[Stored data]

■ ■ ■ ■ ■

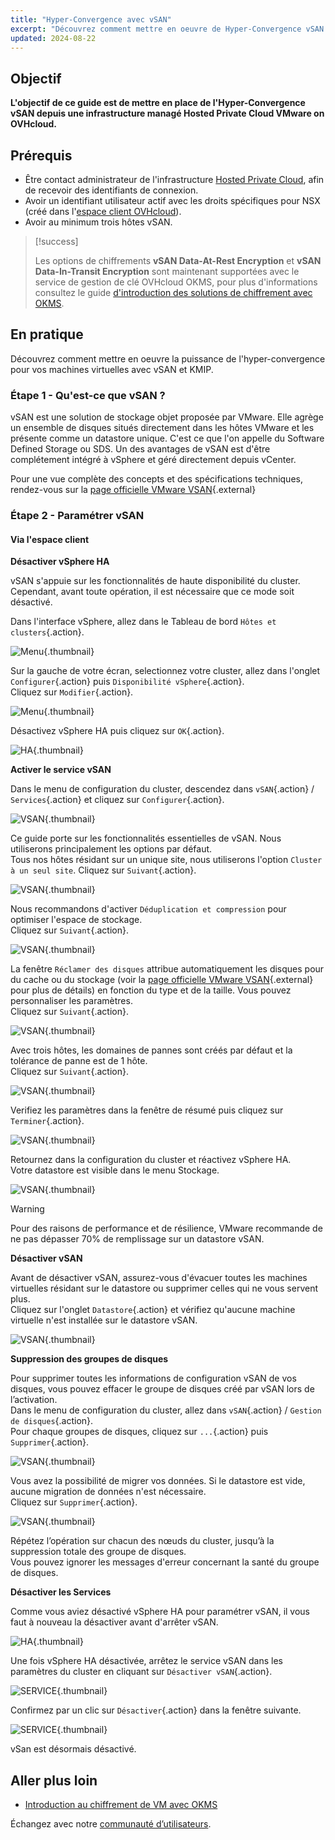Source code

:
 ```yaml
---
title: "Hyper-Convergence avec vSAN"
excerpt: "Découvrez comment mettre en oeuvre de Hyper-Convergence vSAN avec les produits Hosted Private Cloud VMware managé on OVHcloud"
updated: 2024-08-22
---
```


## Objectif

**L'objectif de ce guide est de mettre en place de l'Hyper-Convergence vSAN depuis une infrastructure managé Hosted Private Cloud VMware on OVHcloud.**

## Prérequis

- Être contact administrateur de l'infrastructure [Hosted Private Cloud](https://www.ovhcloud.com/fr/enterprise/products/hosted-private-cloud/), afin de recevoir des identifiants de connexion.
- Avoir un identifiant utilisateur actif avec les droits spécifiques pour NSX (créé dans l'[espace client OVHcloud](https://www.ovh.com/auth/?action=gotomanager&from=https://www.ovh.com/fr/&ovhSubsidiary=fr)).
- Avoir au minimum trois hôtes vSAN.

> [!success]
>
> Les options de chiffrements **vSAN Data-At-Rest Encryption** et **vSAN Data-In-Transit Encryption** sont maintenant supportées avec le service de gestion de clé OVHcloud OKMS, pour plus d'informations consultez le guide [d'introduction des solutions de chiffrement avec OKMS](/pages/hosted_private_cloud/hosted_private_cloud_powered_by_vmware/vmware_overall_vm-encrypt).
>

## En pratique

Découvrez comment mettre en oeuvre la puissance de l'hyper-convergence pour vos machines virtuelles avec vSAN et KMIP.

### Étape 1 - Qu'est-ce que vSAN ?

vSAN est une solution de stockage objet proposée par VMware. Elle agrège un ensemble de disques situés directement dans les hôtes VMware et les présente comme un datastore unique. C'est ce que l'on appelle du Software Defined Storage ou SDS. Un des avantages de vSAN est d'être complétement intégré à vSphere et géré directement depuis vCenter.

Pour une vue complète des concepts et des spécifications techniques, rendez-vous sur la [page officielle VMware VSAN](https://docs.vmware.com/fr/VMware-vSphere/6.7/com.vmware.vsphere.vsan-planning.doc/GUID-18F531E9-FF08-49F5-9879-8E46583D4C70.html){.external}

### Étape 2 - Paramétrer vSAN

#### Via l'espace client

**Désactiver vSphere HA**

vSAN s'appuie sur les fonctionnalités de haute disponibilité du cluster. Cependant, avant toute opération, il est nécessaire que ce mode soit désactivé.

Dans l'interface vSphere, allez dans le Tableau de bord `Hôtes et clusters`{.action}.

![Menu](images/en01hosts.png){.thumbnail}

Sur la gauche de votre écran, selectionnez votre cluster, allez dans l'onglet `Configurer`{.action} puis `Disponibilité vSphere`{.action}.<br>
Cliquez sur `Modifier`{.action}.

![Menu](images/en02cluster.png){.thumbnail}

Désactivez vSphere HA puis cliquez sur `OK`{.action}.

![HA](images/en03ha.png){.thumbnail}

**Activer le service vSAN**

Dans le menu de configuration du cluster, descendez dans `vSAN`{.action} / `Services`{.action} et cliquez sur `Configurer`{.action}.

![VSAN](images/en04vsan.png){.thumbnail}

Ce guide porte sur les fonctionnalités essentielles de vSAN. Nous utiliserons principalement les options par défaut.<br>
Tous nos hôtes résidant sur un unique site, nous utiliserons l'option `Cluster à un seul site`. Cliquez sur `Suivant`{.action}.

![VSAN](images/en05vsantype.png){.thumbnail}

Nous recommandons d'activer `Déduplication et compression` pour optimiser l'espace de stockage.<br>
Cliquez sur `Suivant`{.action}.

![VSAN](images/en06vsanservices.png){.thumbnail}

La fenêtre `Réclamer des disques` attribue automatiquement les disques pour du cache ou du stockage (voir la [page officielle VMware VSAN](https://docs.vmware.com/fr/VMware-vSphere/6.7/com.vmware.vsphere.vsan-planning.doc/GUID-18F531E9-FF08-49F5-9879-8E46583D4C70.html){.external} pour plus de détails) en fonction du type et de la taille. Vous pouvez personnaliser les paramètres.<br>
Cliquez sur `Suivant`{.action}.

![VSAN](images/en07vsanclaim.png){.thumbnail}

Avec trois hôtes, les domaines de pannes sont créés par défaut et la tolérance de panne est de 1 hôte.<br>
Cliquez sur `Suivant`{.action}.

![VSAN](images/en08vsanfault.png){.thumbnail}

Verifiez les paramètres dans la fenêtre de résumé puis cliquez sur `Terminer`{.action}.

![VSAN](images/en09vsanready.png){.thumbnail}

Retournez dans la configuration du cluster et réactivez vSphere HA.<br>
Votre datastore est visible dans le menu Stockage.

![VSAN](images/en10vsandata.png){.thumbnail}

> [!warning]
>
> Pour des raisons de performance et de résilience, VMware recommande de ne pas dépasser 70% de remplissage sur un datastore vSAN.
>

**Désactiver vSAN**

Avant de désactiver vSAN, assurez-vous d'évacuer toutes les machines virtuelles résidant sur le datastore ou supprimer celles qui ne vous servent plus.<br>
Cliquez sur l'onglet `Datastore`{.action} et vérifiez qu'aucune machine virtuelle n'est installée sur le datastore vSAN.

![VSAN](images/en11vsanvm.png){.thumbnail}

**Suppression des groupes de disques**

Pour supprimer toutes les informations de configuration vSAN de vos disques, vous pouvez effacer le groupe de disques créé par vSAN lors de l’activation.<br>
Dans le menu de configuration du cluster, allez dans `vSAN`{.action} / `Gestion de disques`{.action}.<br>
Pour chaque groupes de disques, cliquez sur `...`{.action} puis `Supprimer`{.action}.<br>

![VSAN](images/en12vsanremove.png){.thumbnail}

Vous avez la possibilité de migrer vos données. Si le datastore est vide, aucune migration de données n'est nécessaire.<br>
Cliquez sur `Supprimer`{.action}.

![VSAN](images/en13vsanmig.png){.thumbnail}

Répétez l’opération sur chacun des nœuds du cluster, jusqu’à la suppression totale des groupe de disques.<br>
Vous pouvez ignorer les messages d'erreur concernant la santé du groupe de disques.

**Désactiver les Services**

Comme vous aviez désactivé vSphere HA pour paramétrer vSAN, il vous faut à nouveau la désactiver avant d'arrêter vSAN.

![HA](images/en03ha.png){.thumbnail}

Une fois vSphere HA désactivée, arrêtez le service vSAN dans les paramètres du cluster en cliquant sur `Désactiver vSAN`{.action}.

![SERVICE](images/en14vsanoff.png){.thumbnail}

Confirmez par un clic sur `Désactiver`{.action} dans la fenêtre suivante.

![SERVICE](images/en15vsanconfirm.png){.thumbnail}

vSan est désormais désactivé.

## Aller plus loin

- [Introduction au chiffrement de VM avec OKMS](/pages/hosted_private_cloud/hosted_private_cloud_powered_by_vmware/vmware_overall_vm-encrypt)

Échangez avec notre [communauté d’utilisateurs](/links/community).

■ ■ ■ ■ ■

Task: Copy out the lines above in full and unaltered, apart from the pictures.

Answer for the task:
Source code

:
 ```yaml
---
title: "Hyper-Convergence avec vSAN"
excerpt: "Découvrez comment mettre en oeuvre de Hyper-Convergence vSAN avec les produits Hosted Private Cloud VMware managé on OVHcloud"
updated: 2024-08-22
---
```


## Objectif

**L'objectif de ce guide est de mettre en place de l'Hyper-Convergence vSAN depuis une infrastructure managé Hosted Private Cloud VMware on OVHcloud.**

## Prérequis

- Être contact administrateur de l'infrastructure [Hosted Private Cloud](https://www.ovhcloud.com/fr/enterprise/products/hosted-private-cloud/), afin de recevoir des identifiants de connexion.
- Avoir un identifiant utilisateur actif avec les droits spécifiques pour NSX (créé dans l'[espace client OVHcloud](https://www.ovh.com/auth/?action=gotomanager&from=https://www.ovh.com/fr/&ovhSubsidiary=fr)).
- Avoir au minimum trois hôtes vSAN.

> [!success]
>
> Les options de chiffrements **vSAN Data-At-Rest Encryption** et **vSAN Data-In-Transit Encryption** sont maintenant supportées avec le service de gestion de clé OVHcloud OKMS, pour plus d'informations consultez le guide [d'introduction des solutions de chiffrement avec OKMS](/pages/hosted_private_cloud/hosted_private_cloud_powered_by_vmware/vmware_overall_vm-encrypt).
>

## En pratique

Découvrez comment mettre en oeuvre la puissance de l'hyper-convergence pour vos machines virtuelles avec vSAN et KMIP.

### Étape 1 - Qu'est-ce que vSAN ?

vSAN est une solution de stockage objet proposée par VMware. Elle agrège un ensemble de disques situés directement dans les hôtes VMware et les présente comme un datastore unique. C'est ce que l'on appelle du Software Defined Storage ou SDS. Un des avantages de vSAN est d'être complétement intégré à vSphere et géré directement depuis vCenter.

Pour une vue complète des concepts et des spécifications techniques, rendez-vous sur la [page officielle VMware VSAN](https://docs.vmware.com/fr/VMware-vSphere/6.7/com.vmware.vsphere.vsan-planning.doc/GUID-18F531E9-FF08-49F5-9879-8E46583D4C70.html){.external}

### Étape 2 - Paramétrer vSAN

#### Via l'espace client

**Désactiver vSphere HA**

vSAN s'appuie sur les fonctionnalités de haute disponibilité du cluster. Cependant, avant toute opération, il est nécessaire que ce mode soit désactivé.

Dans l'interface vSphere, allez dans le Tableau de bord `Hôtes et clusters`{.action}.

![Menu](images/en01hosts.png){.thumbnail}

Sur la gauche de votre écran, selectionnez votre cluster, allez dans l'onglet `Configurer`{.action} puis `Disponibilité vSphere`{.action}.<br>
Cliquez sur `Modifier`{.action}.

![Menu](images/en02cluster.png){.thumbnail}

Désactivez vSphere HA puis cliquez sur `OK`{.action}.

![HA](images/en03ha.png){.thumbnail}

**Activer le service vSAN**

Dans le menu de configuration du cluster, descendez dans `vSAN`{.action} / `Services`{.action} et cliquez sur `Configurer`{.action}.

![VSAN](images/en04vsan.png){.thumbnail}

Ce guide porte sur les fonctionnalités essentielles de vSAN. Nous utiliserons principalement les options par défaut.<br>
Tous nos hôtes résidant sur un unique site, nous utiliserons l'option `Cluster à un seul site`. Cliquez sur `Suivant`{.action}.

![VSAN](images/en05vsantype.png){.thumbnail}

Nous recommandons d'activer `Déduplication et compression` pour optimiser l'espace de stockage.<br>
Cliquez sur `Suivant`{.action}.

![VSAN](images/en06vsanservices.png){.thumbnail}

La fenêtre `Réclamer des disques` attribue automatiquement les disques pour du cache ou du stockage (voir la [page officielle VMware VSAN](https://docs.vmware.com/fr/VMware-vSphere/6.7/com.vmware.vsphere.vsan-planning.doc/GUID-18F531E9-FF08-49F5-9879-8E46583D4C70.html){.external} pour plus de détails) en fonction du type et de la taille. Vous pouvez personnaliser les paramètres.<br>
Cliquez sur `Suivant`{.action}.

![VSAN](images/en07vsanclaim.png){.thumbnail}

Avec trois hôtes, les domaines de pannes sont créés par défaut et la tolérance de panne est de 1 hôte.<br>
Cliquez sur `Suivant`{.action}.

![VSAN](images/en08vsanfault.png){.thumbnail}

Verifiez les paramètres dans la fenêtre de résumé puis cliquez sur `Terminer`{.action}.

![VSAN](images/en09vsanready.png){.thumbnail}

Retournez dans la configuration du cluster et réactivez vSphere HA.<br>
Votre datastore est visible dans le menu Stockage.

![VSAN](images/en10vsandata.png){.thumbnail}

> [!warning]
>
> Pour des raisons de performance et de résilience, VMware recommande de ne pas dépasser 70% de remplissage sur un datastore vSAN.
>

**Désactiver vSAN**

Avant de désactiver vSAN, assurez-vous d'évacuer toutes les machines virtuelles résidant sur le datastore ou supprimer celles qui ne vous servent plus.<br>
Cliquez sur l'onglet `Datastore`{.action} et vérifiez qu'aucune machine virtuelle n'est installée sur le datastore vSAN.

![VSAN](images/en11vsanvm.png){.thumbnail}

**Suppression des groupes de disques**

Pour supprimer toutes les informations de configuration vSAN de vos disques, vous pouvez effacer le groupe de disques créé par vSAN lors de l’activation.<br>
Dans le menu de configuration du cluster, allez dans `vSAN`{.action} / `Gestion de disques`{.action}.<br>
Pour chaque groupes de disques, cliquez sur `...`{.action} puis `Supprimer`{.action}.<br>

![VSAN](images/en12vsanremove.png){.thumbnail}

Vous avez la possibilité de migrer vos données. Si le datastore est vide, aucune migration de données n'est nécessaire.<br>
Cliquez sur `Supprimer`{.action}.

![VSAN](images/en13vsanmig.png){.thumbnail}

Répétez l’opération sur chacun des nœuds du cluster, jusqu’à la suppression totale des groupe de disques.<br>
Vous pouvez ignorer les messages d'erreur concernant la santé du groupe de disques.

**Désactiver les Services**

Comme vous aviez désactivé vSphere HA pour paramétrer vSAN, il vous faut à nouveau la désactiver avant d'arrêter vSAN.

![HA](images/en03ha.png){.thumbnail}

Une fois vSphere HA désactivée, arrêtez le service vSAN dans les paramètres du cluster en cliquant sur `Désactiver vSAN`{.action}.

![SERVICE](images/en14vsanoff.png){.thumbnail}

Confirmez par un clic sur `Désactiver`{.action} dans la fenêtre suivante.

![SERVICE](images/en15vsanconfirm.png){.thumbnail}

vSan est désormais désactivé.

## Aller plus loin

- [Introduction au chiffrement de VM avec OKMS](/pages/hosted_private_cloud/hosted_private_cloud_powered_by_vmware/vmware_overall_vm-encrypt)

Échangez avec notre [communauté d’utilisateurs](/links/community).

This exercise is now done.